**Task to carry out:** Take the data below and write it out exactly, except for the pictures.

**Saved entries:**
Segment Open

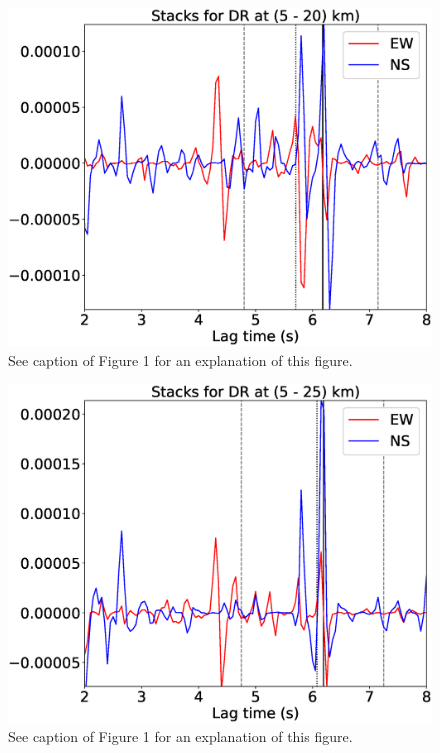 \documentclass[letterpaper, 12pt]{article}
\begin{document}
\begin{figure}[H]
\includegraphics[width=\linewidth]{figures/intervals/DR_005_020_stacks.eps}
\caption{See caption of Figure 1 for an explanation of this figure.}
\end{figure}

\begin{figure}[H]
\includegraphics[width=\linewidth]{figures/intervals/DR_005_025_stacks.eps}
\caption{See caption of Figure 1 for an explanation of this figure.}
\end{figure}
\end{document}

Segment Closed

**Task answer:**
 \documentclass[letterpaper, 12pt]{article}
\begin{document}
\begin{figure}[H]
\includegraphics[width=\linewidth]{figures/intervals/DR_005_020_stacks.eps}
\caption{See caption of Figure 1 for an explanation of this figure.}
\end{figure}

\begin{figure}[H]
\includegraphics[width=\linewidth]{figures/intervals/DR_005_025_stacks.eps}
\caption{See caption of Figure 1 for an explanation of this figure.}
\end{figure}
\end{document}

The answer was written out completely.